## WORK ORDER
All of the data should be output character for character, except the pictures.
Start of MATERIAL FOR THIS EXERCISE
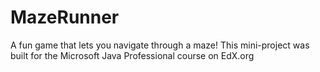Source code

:# MazeRunner
A fun game that lets you navigate through a maze!
This mini-project was built for the Microsoft Java Professional course on EdX.org
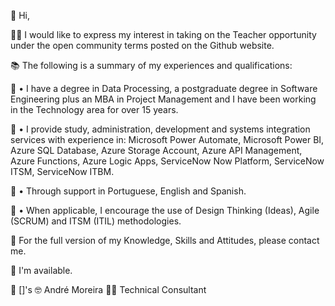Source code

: 🖖 Hi,

🧑‍🏫 I would like to express my interest in taking on the Teacher opportunity under the open community terms posted on the Github website.

📚 The following is a summary of my experiences and qualifications:

🎒 • I have a degree in Data Processing, a postgraduate degree in Software Engineering plus an 
MBA in Project Management and I have been working in the Technology area for over 15 
years.

🎒 • I provide study, administration, development and systems integration services with 
experience in: Microsoft Power Automate, Microsoft Power BI, Azure SQL Database, Azure 
Storage Account, Azure API Management, Azure Functions, Azure Logic Apps, ServiceNow 
Now Platform, ServiceNow ITSM, ServiceNow ITBM.

🎒 • Through support in Portuguese, English and Spanish.

🎒 • When applicable, I encourage the use of Design Thinking (Ideas), Agile (SCRUM) and ITSM 
(ITIL) methodologies.

🤙 For the full version of my Knowledge, Skills and Attitudes, please contact me.

📡 I'm available.

🤗 []'s
🤓 André Moreira
👨‍💻 Technical Consultant
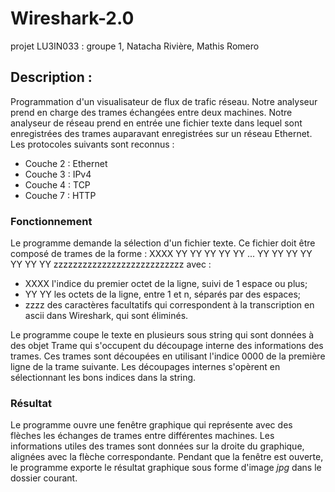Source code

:# Wireshark-2.0
projet LU3IN033 : groupe 1, Natacha Rivière, Mathis Romero

## Description :
Programmation d'un visualisateur de flux de trafic réseau. Notre analyseur prend en charge des trames échangées entre deux machines.
Notre analyseur de réseau prend en entrée une fichier texte dans lequel sont enregistrées des trames auparavant enregistrées sur un réseau Ethernet.
Les protocoles suivants sont reconnus :

- Couche 2 : Ethernet
- Couche 3 : IPv4
- Couche 4 : TCP
- Couche 7 : HTTP

### Fonctionnement
Le programme demande la sélection d'un fichier texte. Ce fichier doit être composé de trames de la forme :
XXXX  YY YY YY YY YY ... YY YY YY YY YY YY YY zzzzzzzzzzzzzzzzzzzzzzzzzzz
avec :

- XXXX l'indice du premier octet de la ligne, suivi de 1 espace ou plus;
- YY YY les octets de la ligne, entre 1 et n, séparés par des espaces;
- zzzz des caractères facultatifs qui correspondent à la transcription en ascii dans Wireshark, qui sont éliminés.

Le programme coupe le texte en plusieurs sous string qui sont données à des objet Trame qui s'occupent du découpage interne des informations des trames.
Ces trames sont découpées en utilisant l'indice 0000 de la première ligne de la trame suivante. 
Les découpages internes s'opèrent en sélectionnant les bons indices dans la string.

### Résultat
Le programme ouvre une fenêtre graphique qui représente avec des flèches les échanges de trames entre différentes machines. Les informations utiles des trames sont données sur la droite du graphique, alignées avec la flèche correspondante.
Pendant que la fenêtre est ouverte, le programme exporte le résultat graphique sous forme d'image *jpg* dans le dossier courant. 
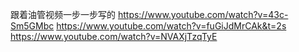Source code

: 跟着油管视频一步一步写的
https://www.youtube.com/watch?v=43c-Sm5GMbc
https://www.youtube.com/watch?v=fuGiJdMrCAk&t=2s
https://www.youtube.com/watch?v=NVAXjTzqTyE
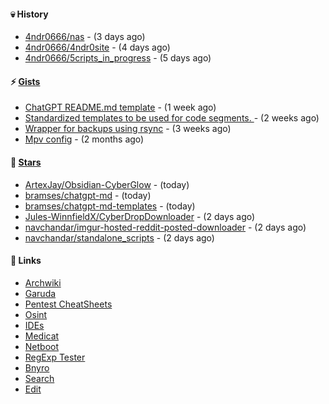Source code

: #### 💀 History

- [4ndr0666/nas](https://github.com/4ndr0666/nas) - (3 days ago)
- [4ndr0666/4ndr0site](https://github.com/4ndr0666/4ndr0site) - (4 days ago)
- [4ndr0666/5cripts_in_progress](https://github.com/4ndr0666/5cripts_in_progress) - (5 days ago)

#### ⚡ [Gists](https://gist.github.com/4ndr0666)

- [ChatGPT README.md template](https://gist.github.com/4544fdae1dfd8d364821db23bd63dd7f) - (1 week ago)
- [Standardized templates to be used for code segments. ](https://gist.github.com/814e30f80382ca7e6932133278642180) - (2 weeks ago)
- [Wrapper for backups using rsync](https://gist.github.com/3362509f90976becb3b1442c29ae6117) - (3 weeks ago)
- [Mpv config](https://gist.github.com/3b374e66eeb82b8d049b9fb70c5f2b16) - (2 months ago)

#### 🌟 [Stars](https://github.com/4ndr0666?tab=stars)

- [ArtexJay/Obsidian-CyberGlow](https://github.com/ArtexJay/Obsidian-CyberGlow) - (today)
- [bramses/chatgpt-md](https://github.com/bramses/chatgpt-md) - (today)
- [bramses/chatgpt-md-templates](https://github.com/bramses/chatgpt-md-templates) - (today)
- [Jules-WinnfieldX/CyberDropDownloader](https://github.com/Jules-WinnfieldX/CyberDropDownloader) - (2 days ago)
- [navchandar/imgur-hosted-reddit-posted-downloader](https://github.com/navchandar/imgur-hosted-reddit-posted-downloader) - (2 days ago)
- [navchandar/standalone_scripts](https://github.com/navchandar/standalone_scripts) - (2 days ago)

#### 📌 Links

- [Archwiki](https://wiki.archlinux.org/index.php?title=Special:Search&search)
- [Garuda](https://start.garudalinux.org)
- [Pentest CheatSheets](https://github.com/coreb1t/awesome-pentest-cheat-sheets)
- [Osint](https://github.com/cipher387/osint_stuff_tool_collection)
- [IDEs](https://github.com/styfle/awesome-online-ide)
- [Medicat](https://github.com/mon5termatt/medicat_installer)
- [Netboot](https://github.com/4ndr0666/netboot.xyz-custom)
- [RegExp Tester](https://iblogbox.com/devtools/regexp)
- [Bnyro](https://me.chatoyer.de/search/)
- [Search](https://github.com/edoardottt/awesome-hacker-search-engines)
- [Edit](https://github.com/4ndr0666/4ndr0666/blob/master/templates/README.md.tpl)


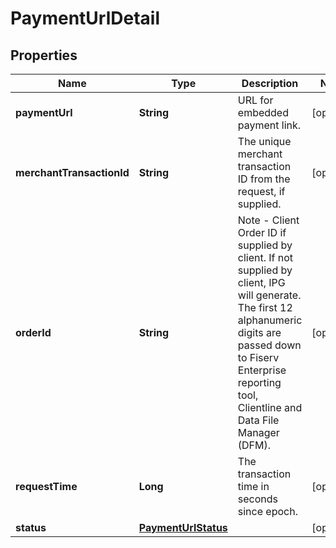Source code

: 

# PaymentUrlDetail

## Properties

Name | Type | Description | Notes
------------ | ------------- | ------------- | -------------
**paymentUrl** | **String** | URL for embedded payment link. |  [optional]
**merchantTransactionId** | **String** | The unique merchant transaction ID from the request, if supplied. |  [optional]
**orderId** | **String** | Note - Client Order ID if supplied by client. If not supplied by client, IPG will generate. The first 12 alphanumeric digits are passed down to Fiserv Enterprise reporting tool, Clientline and Data File Manager (DFM). |  [optional]
**requestTime** | **Long** | The transaction time in seconds since epoch. |  [optional]
**status** | [**PaymentUrlStatus**](PaymentUrlStatus.md) |  |  [optional]



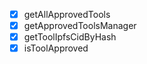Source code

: - [x] getAllApprovedTools
- [x] getApprovedToolsManager
- [x] getToolIpfsCidByHash
- [x] isToolApproved
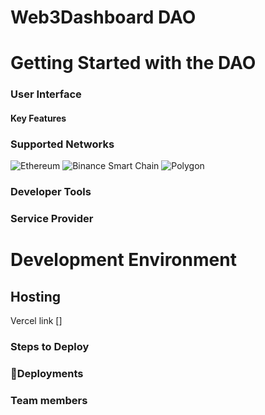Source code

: 
# Web3Dashboard DAO

# Getting Started with the DAO
### User Interface
#### Key Features
### Supported Networks
![Ethereum](https://1000logos.net/wp-content/uploads/2018/04/Ethereum-Logo.png)
![Binance Smart Chain](https://logowik.com/content/uploads/images/t_binance-coin-bnb5057.jpg)
![Polygon](https://thumbs.dreamstime.com/b/polygon-logos-vector-logo-text-icon-author-s-development-image-large-size-original-red-230651964.jpg)

### Developer Tools
### Service Provider

# Development Environment

## Hosting
Vercel link []

### Steps to Deploy
### 🧰Deployments

### Team members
End of MATERIAL FOR THIS EXERCISE
## SOLUTION
Source code

:# MazeRunner
A fun game that lets you navigate through a maze!
This mini-project was built for the Microsoft Java Professional course on EdX.org
Source code

: 🖖 Hi,

🧑‍🏫 I would like to express my interest in taking on the Teacher opportunity under the open community terms posted on the Github website.

📚 The following is a summary of my experiences and qualifications:

🎒 • I have a degree in Data Processing, a postgraduate degree in Software Engineering plus an 
MBA in Project Management and I have been working in the Technology area for over 15 
years.

🎒 • I provide study, administration, development and systems integration services with 
experience in: Microsoft Power Automate, Microsoft Power BI, Azure SQL Database, Azure 
Storage Account, Azure API Management, Azure Functions, Azure Logic Apps, ServiceNow 
Now Platform, ServiceNow ITSM, ServiceNow ITBM.

🎒 • Through support in Portuguese, English and Spanish.

🎒 • When applicable, I encourage the use of Design Thinking (Ideas), Agile (SCRUM) and ITSM 
(ITIL) methodologies.

🤙 For the full version of my Knowledge, Skills and Attitudes, please contact me.

📡 I'm available.

🤗 []'s
🤓 André Moreira
👨‍💻 Technical Consultant
Source code

:# Wireshark-2.0
projet LU3IN033 : groupe 1, Natacha Rivière, Mathis Romero

## Description :
Programmation d'un visualisateur de flux de trafic réseau. Notre analyseur prend en charge des trames échangées entre deux machines.
Notre analyseur de réseau prend en entrée une fichier texte dans lequel sont enregistrées des trames auparavant enregistrées sur un réseau Ethernet.
Les protocoles suivants sont reconnus :

- Couche 2 : Ethernet
- Couche 3 : IPv4
- Couche 4 : TCP
- Couche 7 : HTTP

### Fonctionnement
Le programme demande la sélection d'un fichier texte. Ce fichier doit être composé de trames de la forme :
XXXX  YY YY YY YY YY ... YY YY YY YY YY YY YY zzzzzzzzzzzzzzzzzzzzzzzzzzz
avec :

- XXXX l'indice du premier octet de la ligne, suivi de 1 espace ou plus;
- YY YY les octets de la ligne, entre 1 et n, séparés par des espaces;
- zzzz des caractères facultatifs qui correspondent à la transcription en ascii dans Wireshark, qui sont éliminés.

Le programme coupe le texte en plusieurs sous string qui sont données à des objet Trame qui s'occupent du découpage interne des informations des trames.
Ces trames sont découpées en utilisant l'indice 0000 de la première ligne de la trame suivante. 
Les découpages internes s'opèrent en sélectionnant les bons indices dans la string.

### Résultat
Le programme ouvre une fenêtre graphique qui représente avec des flèches les échanges de trames entre différentes machines. Les informations utiles des trames sont données sur la droite du graphique, alignées avec la flèche correspondante.
Pendant que la fenêtre est ouverte, le programme exporte le résultat graphique sous forme d'image *jpg* dans le dossier courant. 
Source code

: 跟着油管视频一步一步写的
https://www.youtube.com/watch?v=43c-Sm5GMbc
https://www.youtube.com/watch?v=fuGiJdMrCAk&t=2s
https://www.youtube.com/watch?v=NVAXjTzqTyE
Source code

: #### 💀 History

- [4ndr0666/nas](https://github.com/4ndr0666/nas) - (3 days ago)
- [4ndr0666/4ndr0site](https://github.com/4ndr0666/4ndr0site) - (4 days ago)
- [4ndr0666/5cripts_in_progress](https://github.com/4ndr0666/5cripts_in_progress) - (5 days ago)

#### ⚡ [Gists](https://gist.github.com/4ndr0666)

- [ChatGPT README.md template](https://gist.github.com/4544fdae1dfd8d364821db23bd63dd7f) - (1 week ago)
- [Standardized templates to be used for code segments. ](https://gist.github.com/814e30f80382ca7e6932133278642180) - (2 weeks ago)
- [Wrapper for backups using rsync](https://gist.github.com/3362509f90976becb3b1442c29ae6117) - (3 weeks ago)
- [Mpv config](https://gist.github.com/3b374e66eeb82b8d049b9fb70c5f2b16) - (2 months ago)

#### 🌟 [Stars](https://github.com/4ndr0666?tab=stars)

- [ArtexJay/Obsidian-CyberGlow](https://github.com/ArtexJay/Obsidian-CyberGlow) - (today)
- [bramses/chatgpt-md](https://github.com/bramses/chatgpt-md) - (today)
- [bramses/chatgpt-md-templates](https://github.com/bramses/chatgpt-md-templates) - (today)
- [Jules-WinnfieldX/CyberDropDownloader](https://github.com/Jules-WinnfieldX/CyberDropDownloader) - (2 days ago)
- [navchandar/imgur-hosted-reddit-posted-downloader](https://github.com/navchandar/imgur-hosted-reddit-posted-downloader) - (2 days ago)
- [navchandar/standalone_scripts](https://github.com/navchandar/standalone_scripts) - (2 days ago)

#### 📌 Links

- [Archwiki](https://wiki.archlinux.org/index.php?title=Special:Search&search)
- [Garuda](https://start.garudalinux.org)
- [Pentest CheatSheets](https://github.com/coreb1t/awesome-pentest-cheat-sheets)
- [Osint](https://github.com/cipher387/osint_stuff_tool_collection)
- [IDEs](https://github.com/styfle/awesome-online-ide)
- [Medicat](https://github.com/mon5termatt/medicat_installer)
- [Netboot](https://github.com/4ndr0666/netboot.xyz-custom)
- [RegExp Tester](https://iblogbox.com/devtools/regexp)
- [Bnyro](https://me.chatoyer.de/search/)
- [Search](https://github.com/edoardottt/awesome-hacker-search-engines)
- [Edit](https://github.com/4ndr0666/4ndr0666/blob/master/templates/README.md.tpl)


Source code

: 

# PaymentUrlDetail

## Properties

Name | Type | Description | Notes
------------ | ------------- | ------------- | -------------
**paymentUrl** | **String** | URL for embedded payment link. |  [optional]
**merchantTransactionId** | **String** | The unique merchant transaction ID from the request, if supplied. |  [optional]
**orderId** | **String** | Note - Client Order ID if supplied by client. If not supplied by client, IPG will generate. The first 12 alphanumeric digits are passed down to Fiserv Enterprise reporting tool, Clientline and Data File Manager (DFM). |  [optional]
**requestTime** | **Long** | The transaction time in seconds since epoch. |  [optional]
**status** | [**PaymentUrlStatus**](PaymentUrlStatus.md) |  |  [optional]



Source code

: - [x] getAllApprovedTools
- [x] getApprovedToolsManager
- [x] getToolIpfsCidByHash
- [x] isToolApproved
Source code

: 
# Web3Dashboard DAO

# Getting Started with the DAO
### User Interface
#### Key Features
### Supported Networks
![Ethereum](https://1000logos.net/wp-content/uploads/2018/04/Ethereum-Logo.png)
![Binance Smart Chain](https://logowik.com/content/uploads/images/t_binance-coin-bnb5057.jpg)
![Polygon](https://thumbs.dreamstime.com/b/polygon-logos-vector-logo-text-icon-author-s-development-image-large-size-original-red-230651964.jpg)

### Developer Tools
### Service Provider

# Development Environment

## Hosting
Vercel link []

### Steps to Deploy
### 🧰Deployments

### Team members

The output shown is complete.